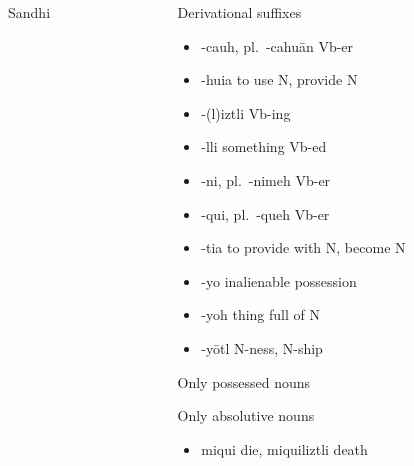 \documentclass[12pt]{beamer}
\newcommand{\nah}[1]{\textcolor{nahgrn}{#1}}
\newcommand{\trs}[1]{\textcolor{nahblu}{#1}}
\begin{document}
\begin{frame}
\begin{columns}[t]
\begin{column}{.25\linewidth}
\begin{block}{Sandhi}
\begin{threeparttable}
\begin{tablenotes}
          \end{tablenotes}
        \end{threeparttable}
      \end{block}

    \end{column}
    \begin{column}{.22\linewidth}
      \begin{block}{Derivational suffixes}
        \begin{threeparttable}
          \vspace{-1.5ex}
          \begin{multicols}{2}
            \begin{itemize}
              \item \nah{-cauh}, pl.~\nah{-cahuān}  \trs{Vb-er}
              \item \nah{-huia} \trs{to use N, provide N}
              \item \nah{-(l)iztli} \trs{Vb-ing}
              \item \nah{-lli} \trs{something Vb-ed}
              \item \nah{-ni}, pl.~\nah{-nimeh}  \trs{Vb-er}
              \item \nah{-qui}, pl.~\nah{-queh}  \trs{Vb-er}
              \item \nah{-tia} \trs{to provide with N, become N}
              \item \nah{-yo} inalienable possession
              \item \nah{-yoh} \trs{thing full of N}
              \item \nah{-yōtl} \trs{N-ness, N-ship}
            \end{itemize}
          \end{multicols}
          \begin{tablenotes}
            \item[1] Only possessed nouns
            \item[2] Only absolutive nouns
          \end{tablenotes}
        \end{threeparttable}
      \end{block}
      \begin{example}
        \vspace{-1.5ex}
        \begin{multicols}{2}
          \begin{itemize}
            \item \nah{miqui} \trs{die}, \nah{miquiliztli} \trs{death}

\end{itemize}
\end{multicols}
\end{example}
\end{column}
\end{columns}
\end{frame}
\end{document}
...
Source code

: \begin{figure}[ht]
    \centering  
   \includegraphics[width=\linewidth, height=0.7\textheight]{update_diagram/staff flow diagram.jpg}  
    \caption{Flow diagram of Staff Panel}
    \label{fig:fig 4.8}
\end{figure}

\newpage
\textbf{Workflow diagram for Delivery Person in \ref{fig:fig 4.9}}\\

#### REQUIRED ACTION:
Retype, exactly and in full, the lines above from the one containing "diagram of Staff" through the one containing "diagram for Delivery".

#### SOLVED PROBLEM:
    \caption{Flow diagram of Staff Panel}
    \label{fig:fig 4.8}
\end{figure}

\newpage
\textbf{Workflow diagram for Delivery Person in \ref{fig:fig 4.9}}\\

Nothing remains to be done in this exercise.